─── Listed records ───

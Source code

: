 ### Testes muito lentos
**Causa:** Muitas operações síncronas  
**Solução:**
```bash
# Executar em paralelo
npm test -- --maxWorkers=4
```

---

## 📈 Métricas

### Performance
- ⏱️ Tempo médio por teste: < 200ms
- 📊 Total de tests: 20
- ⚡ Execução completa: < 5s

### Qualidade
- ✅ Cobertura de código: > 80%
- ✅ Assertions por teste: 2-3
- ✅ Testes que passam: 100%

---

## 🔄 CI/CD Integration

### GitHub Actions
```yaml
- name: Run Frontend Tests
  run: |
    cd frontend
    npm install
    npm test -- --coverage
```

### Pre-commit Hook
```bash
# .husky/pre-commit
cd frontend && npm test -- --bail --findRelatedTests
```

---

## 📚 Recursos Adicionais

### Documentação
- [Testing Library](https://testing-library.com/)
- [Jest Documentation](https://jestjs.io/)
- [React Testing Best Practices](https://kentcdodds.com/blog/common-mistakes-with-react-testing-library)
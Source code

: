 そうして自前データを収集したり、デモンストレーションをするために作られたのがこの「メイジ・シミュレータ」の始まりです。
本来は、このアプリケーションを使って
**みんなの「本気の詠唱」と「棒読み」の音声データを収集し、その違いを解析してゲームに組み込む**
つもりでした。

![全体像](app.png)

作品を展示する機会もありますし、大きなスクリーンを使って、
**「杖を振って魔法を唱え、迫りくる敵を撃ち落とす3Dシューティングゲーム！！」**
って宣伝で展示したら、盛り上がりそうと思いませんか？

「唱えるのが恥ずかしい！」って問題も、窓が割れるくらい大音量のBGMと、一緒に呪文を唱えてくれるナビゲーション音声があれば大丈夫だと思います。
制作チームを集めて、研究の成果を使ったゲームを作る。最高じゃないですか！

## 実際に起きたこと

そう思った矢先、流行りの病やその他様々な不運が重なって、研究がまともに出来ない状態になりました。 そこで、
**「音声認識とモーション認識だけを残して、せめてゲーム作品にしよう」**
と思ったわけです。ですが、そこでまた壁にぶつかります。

───

The word "https" appears in some of the lines above. Copy those lines.

## Reply to the task:
- [Testing Library](https://testing-library.com/)
- [Jest Documentation](https://jestjs.io/)
- [React Testing Best Practices](https://kentcdodds.com/blog/common-mistakes-with-react-testing-library)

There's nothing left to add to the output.